Something is going seriously RIGHT at Canada Council for a change!
This year's winner of the Walter Carsen Prize for lifetime achievement in the Arts is veteran choreographer, David Earle.
David is a brilliant choreographer and someone who has contributed so much to the education of young dancers also. But it is amazing in that he is an iconoclast who has followed his own path and practiced his craft largely outside of the metropolitan Toronto area where his career began. He took himself out of that melieu many years ago and has achieved as a result a unique artistic vision that is true to his soulful intelligent perceptions, uninfluenced by the passing fads of the cluttered, noisy big city arts scene. DanceTheatre David Earle is in residence in Guelph Ontario.
It's interesting that last year's winner was R. Murray Schafer, another brilliant artist who has most often chosen to work in smaller centres. Once in conversation with Murray, (I don't know whether he's written this thought down anywhere) he said that Canada has an erroneous idea that original art is usually generated in large metropolitan areas but historically that's not been the case. It is more often the case that the more isolated artist makes breakthroughs when they are free from constant influences of the artistic conventions of the day and pressures to conformity.

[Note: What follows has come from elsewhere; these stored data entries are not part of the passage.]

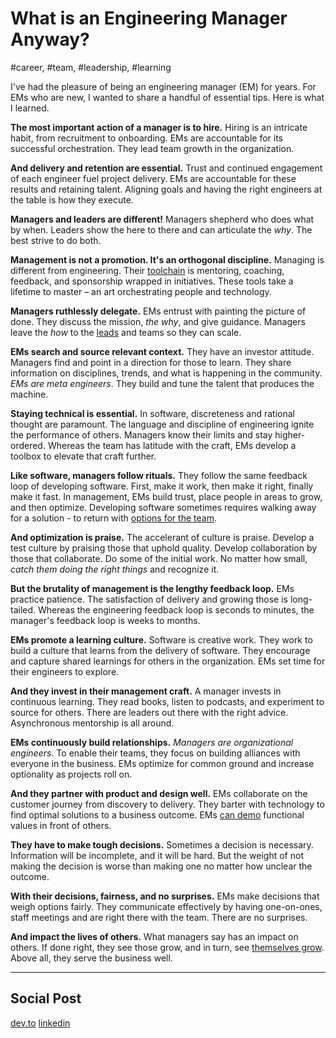 # What is an Engineering Manager Anyway?
#career, #team, #leadership, #learning

I've had the pleasure of being an engineering manager (EM) for years. For EMs who are new, I wanted to share a handful of essential tips. Here is what I learned.

**The most important action of a manager is to hire.** Hiring is an intricate habit, from recruitment to onboarding. EMs are accountable for its successful orchestration. They lead team growth in the organization.

**And delivery and retention are essential.** Trust and continued engagement of each engineer fuel project delivery. EMs are accountable for these results and retaining talent. Aligning goals and having the right engineers at the table is how they execute.

**Managers and leaders are different!** Managers shepherd who does what by when. Leaders show the here to there and can articulate the *why*. The best strive to do both.

**Management is not a promotion. It's an orthogonal discipline.** Managing is different from engineering. Their [toolchain](https://resilient-management.com/) is mentoring, coaching, feedback, and sponsorship wrapped in initiatives. These tools take a lifetime to master – an art orchestrating people and technology.

**Managers ruthlessly delegate.** EMs entrust with painting the picture of done. They discuss the mission, *the why*, and give guidance. Managers leave the *how* to the [leads](https://dev.to/solidi/what-is-a-tech-lead-anyway-483p) and teams so they can scale.

**EMs search and source relevant context.** They have an investor attitude. Managers find and point in a direction for those to learn. They share information on disciplines, trends, and what is happening in the community. *EMs are meta engineers*. They build and tune the talent that produces the machine.

**Staying technical is essential.** In software, discreteness and rational thought are paramount. The language and discipline of engineering ignite the performance of others. Managers know their limits and stay higher-ordered. Whereas the team has latitude with the craft, EMs develop a toolbox to elevate that craft further.

**Like software, managers follow rituals.** They follow the same feedback loop of developing software. First, make it work, then make it right, finally make it fast. In management, EMs build trust, place people in areas to grow, and then optimize. Developing software sometimes requires walking away for a solution - to return with [options for the team](https://medium.com/hackernoon/the-manager-stew-dd59cd653728).

**And optimization is praise.** The accelerant of culture is praise. Develop a test culture by praising those that uphold quality. Develop collaboration by those that collaborate. Do some of the initial work. No matter how small, *catch them doing the right things* and recognize it.

**But the brutality of management is the lengthy feedback loop.** EMs practice patience. The satisfaction of delivery and growing those is long-tailed. Whereas the engineering feedback loop is seconds to minutes, the manager's feedback loop is weeks to months.

**EMs promote a learning culture.** Software is creative work. They work to build a culture that learns from the delivery of software. They encourage and capture shared learnings for others in the organization. EMs set time for their engineers to explore.

**And they invest in their management craft.** A manager invests in continuous learning. They read books, listen to podcasts, and experiment to source for others. There are leaders out there with the right advice. Asynchronous mentorship is all around.

**EMs continuously build relationships.** *Managers are organizational engineers*. To enable their teams, they focus on building alliances with everyone in the business. EMs optimize for common ground and increase optionality as projects roll on.

**And they partner with product and design well.** EMs collaborate on the customer journey from discovery to delivery. They barter with technology to find optimal solutions to a business outcome. EMs [can demo](https://dev.to/solidi/how-to-crush-your-next-team-demo-2bb5) functional values in front of others.

**They have to make tough decisions.** Sometimes a decision is necessary. Information will be incomplete, and it will be hard. But the weight of not making the decision is worse than making one no matter how unclear the outcome.

**With their decisions, fairness, and no surprises.** EMs make decisions that weigh options fairly. They communicate effectively by having one-on-ones, staff meetings and are right there with the team. There are no surprises. 

**And impact the lives of others.** What managers say has an impact on others. If done right, they see those grow, and in turn, see [themselves grow](https://www.atlassian.com/blog/leadership/new-manager-tips). Above all, they serve the business well.

---

## Social Post

[dev.to](https://dev.to/solidi/what-is-an-engineering-manager-anyway-4and)
[linkedin](https://www.linkedin.com/pulse/what-engineering-manager-anyway-douglas-w-arcuri/)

I think that the wonderful thing about the concentration of the arts in large cities is that it promotes excellence of practice through increased opportunities of artists to perform and present their work and through access to mentors and exemplars of excellence. But it does not usually give rise to great individuality.
Occasionally the arts world has been quite critical of R. Murray Schafer and David Earle. They've followed their artistic visions in directions that some arts critics have positively reviled. But looking at lifetime achievement arguably the most prestigious panel in the land has had the guts to say twice now that the outsider has contributed more to the course of Canada's artistic life than any number of conformists. Good for them and congratulations, David. You are truly the god of the dance!